YOUR OBJECTIVE | The records that follow are to be repeated exactly, with no pictures carried over.

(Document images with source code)
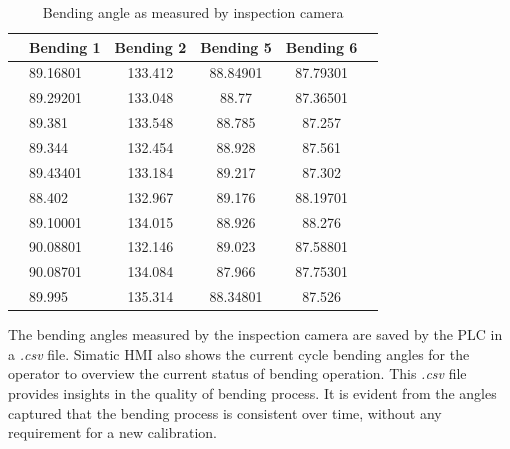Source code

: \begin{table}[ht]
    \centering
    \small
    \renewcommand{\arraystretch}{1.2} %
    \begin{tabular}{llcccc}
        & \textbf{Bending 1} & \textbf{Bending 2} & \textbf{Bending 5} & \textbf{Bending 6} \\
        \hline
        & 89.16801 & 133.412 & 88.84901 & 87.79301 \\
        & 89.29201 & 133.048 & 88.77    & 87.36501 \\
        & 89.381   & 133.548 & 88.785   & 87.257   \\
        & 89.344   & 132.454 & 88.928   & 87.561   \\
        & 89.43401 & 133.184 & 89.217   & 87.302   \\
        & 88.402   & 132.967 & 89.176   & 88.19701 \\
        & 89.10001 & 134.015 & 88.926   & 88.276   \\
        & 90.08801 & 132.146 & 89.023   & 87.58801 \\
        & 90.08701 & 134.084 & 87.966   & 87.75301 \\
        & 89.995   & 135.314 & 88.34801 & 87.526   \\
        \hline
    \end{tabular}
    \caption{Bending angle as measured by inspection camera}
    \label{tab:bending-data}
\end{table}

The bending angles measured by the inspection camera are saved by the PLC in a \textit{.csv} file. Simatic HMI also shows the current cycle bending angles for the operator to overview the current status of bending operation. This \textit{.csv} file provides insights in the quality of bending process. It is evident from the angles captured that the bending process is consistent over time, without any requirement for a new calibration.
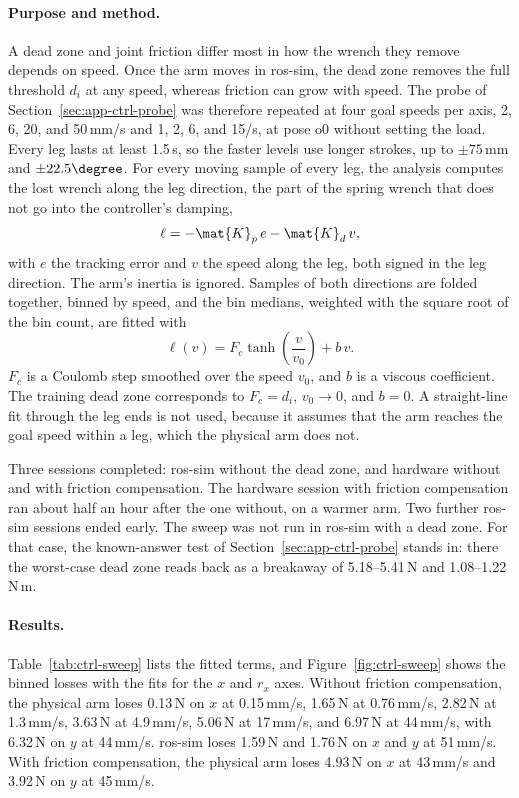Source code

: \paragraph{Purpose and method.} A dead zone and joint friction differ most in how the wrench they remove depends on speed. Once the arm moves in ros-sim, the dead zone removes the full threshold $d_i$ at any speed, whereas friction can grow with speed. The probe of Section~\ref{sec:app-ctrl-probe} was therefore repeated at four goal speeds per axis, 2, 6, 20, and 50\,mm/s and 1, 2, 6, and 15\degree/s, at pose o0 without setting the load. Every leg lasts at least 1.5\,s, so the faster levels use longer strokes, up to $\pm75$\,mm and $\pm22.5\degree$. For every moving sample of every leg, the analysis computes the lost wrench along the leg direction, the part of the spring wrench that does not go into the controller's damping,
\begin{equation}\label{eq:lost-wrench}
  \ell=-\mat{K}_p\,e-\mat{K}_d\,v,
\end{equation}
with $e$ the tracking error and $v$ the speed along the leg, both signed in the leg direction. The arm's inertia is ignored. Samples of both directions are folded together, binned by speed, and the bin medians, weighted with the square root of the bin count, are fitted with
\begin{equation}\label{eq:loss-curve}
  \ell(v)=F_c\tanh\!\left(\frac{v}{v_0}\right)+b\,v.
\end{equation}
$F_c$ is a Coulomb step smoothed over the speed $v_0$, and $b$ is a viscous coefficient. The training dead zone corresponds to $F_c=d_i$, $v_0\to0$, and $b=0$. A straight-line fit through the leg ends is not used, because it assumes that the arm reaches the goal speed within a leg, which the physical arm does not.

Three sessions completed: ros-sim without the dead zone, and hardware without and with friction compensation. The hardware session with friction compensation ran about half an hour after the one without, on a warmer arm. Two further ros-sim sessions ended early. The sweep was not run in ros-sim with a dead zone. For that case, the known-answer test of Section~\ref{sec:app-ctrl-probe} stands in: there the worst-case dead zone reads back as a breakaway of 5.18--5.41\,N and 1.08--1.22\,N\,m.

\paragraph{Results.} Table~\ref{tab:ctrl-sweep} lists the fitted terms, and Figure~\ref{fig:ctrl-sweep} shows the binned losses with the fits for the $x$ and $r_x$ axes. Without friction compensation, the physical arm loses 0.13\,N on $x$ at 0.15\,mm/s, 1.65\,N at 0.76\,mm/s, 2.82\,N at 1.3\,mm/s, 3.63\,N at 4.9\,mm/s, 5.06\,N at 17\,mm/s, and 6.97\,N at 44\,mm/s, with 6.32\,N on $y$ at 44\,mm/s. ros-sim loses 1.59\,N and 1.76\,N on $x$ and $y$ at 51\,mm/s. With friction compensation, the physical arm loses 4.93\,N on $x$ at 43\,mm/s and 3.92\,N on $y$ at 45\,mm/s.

RESPONSE |
Source code

: \begin{table}[ht]
    \centering
    \small
    \renewcommand{\arraystretch}{1.2} %
    \begin{tabular}{llcccc}
        & \textbf{Bending 1} & \textbf{Bending 2} & \textbf{Bending 5} & \textbf{Bending 6} \\
        \hline
        & 89.16801 & 133.412 & 88.84901 & 87.79301 \\
        & 89.29201 & 133.048 & 88.77    & 87.36501 \\
        & 89.381   & 133.548 & 88.785   & 87.257   \\
        & 89.344   & 132.454 & 88.928   & 87.561   \\
        & 89.43401 & 133.184 & 89.217   & 87.302   \\
        & 88.402   & 132.967 & 89.176   & 88.19701 \\
        & 89.10001 & 134.015 & 88.926   & 88.276   \\
        & 90.08801 & 132.146 & 89.023   & 87.58801 \\
        & 90.08701 & 134.084 & 87.966   & 87.75301 \\
        & 89.995   & 135.314 & 88.34801 & 87.526   \\
        \hline
    \end{tabular}
    \caption{Bending angle as measured by inspection camera}
    \label{tab:bending-data}
\end{table}

The bending angles measured by the inspection camera are saved by the PLC in a \textit{.csv} file. Simatic HMI also shows the current cycle bending angles for the operator to overview the current status of bending operation. This \textit{.csv} file provides insights in the quality of bending process. It is evident from the angles captured that the bending process is consistent over time, without any requirement for a new calibration.
Source code

: \paragraph{Purpose and method.} A dead zone and joint friction differ most in how the wrench they remove depends on speed. Once the arm moves in ros-sim, the dead zone removes the full threshold $d_i$ at any speed, whereas friction can grow with speed. The probe of Section~\ref{sec:app-ctrl-probe} was therefore repeated at four goal speeds per axis, 2, 6, 20, and 50\,mm/s and 1, 2, 6, and 15\degree/s, at pose o0 without setting the load. Every leg lasts at least 1.5\,s, so the faster levels use longer strokes, up to $\pm75$\,mm and $\pm22.5\degree$. For every moving sample of every leg, the analysis computes the lost wrench along the leg direction, the part of the spring wrench that does not go into the controller's damping,
\begin{equation}\label{eq:lost-wrench}
  \ell=-\mat{K}_p\,e-\mat{K}_d\,v,
\end{equation}
with $e$ the tracking error and $v$ the speed along the leg, both signed in the leg direction. The arm's inertia is ignored. Samples of both directions are folded together, binned by speed, and the bin medians, weighted with the square root of the bin count, are fitted with
\begin{equation}\label{eq:loss-curve}
  \ell(v)=F_c\tanh\!\left(\frac{v}{v_0}\right)+b\,v.
\end{equation}
$F_c$ is a Coulomb step smoothed over the speed $v_0$, and $b$ is a viscous coefficient. The training dead zone corresponds to $F_c=d_i$, $v_0\to0$, and $b=0$. A straight-line fit through the leg ends is not used, because it assumes that the arm reaches the goal speed within a leg, which the physical arm does not.

Three sessions completed: ros-sim without the dead zone, and hardware without and with friction compensation. The hardware session with friction compensation ran about half an hour after the one without, on a warmer arm. Two further ros-sim sessions ended early. The sweep was not run in ros-sim with a dead zone. For that case, the known-answer test of Section~\ref{sec:app-ctrl-probe} stands in: there the worst-case dead zone reads back as a breakaway of 5.18--5.41\,N and 1.08--1.22\,N\,m.

\paragraph{Results.} Table~\ref{tab:ctrl-sweep} lists the fitted terms, and Figure~\ref{fig:ctrl-sweep} shows the binned losses with the fits for the $x$ and $r_x$ axes. Without friction compensation, the physical arm loses 0.13\,N on $x$ at 0.15\,mm/s, 1.65\,N at 0.76\,mm/s, 2.82\,N at 1.3\,mm/s, 3.63\,N at 4.9\,mm/s, 5.06\,N at 17\,mm/s, and 6.97\,N at 44\,mm/s, with 6.32\,N on $y$ at 44\,mm/s. ros-sim loses 1.59\,N and 1.76\,N on $x$ and $y$ at 51\,mm/s. With friction compensation, the physical arm loses 4.93\,N on $x$ at 43\,mm/s and 3.92\,N on $y$ at 45\,mm/s.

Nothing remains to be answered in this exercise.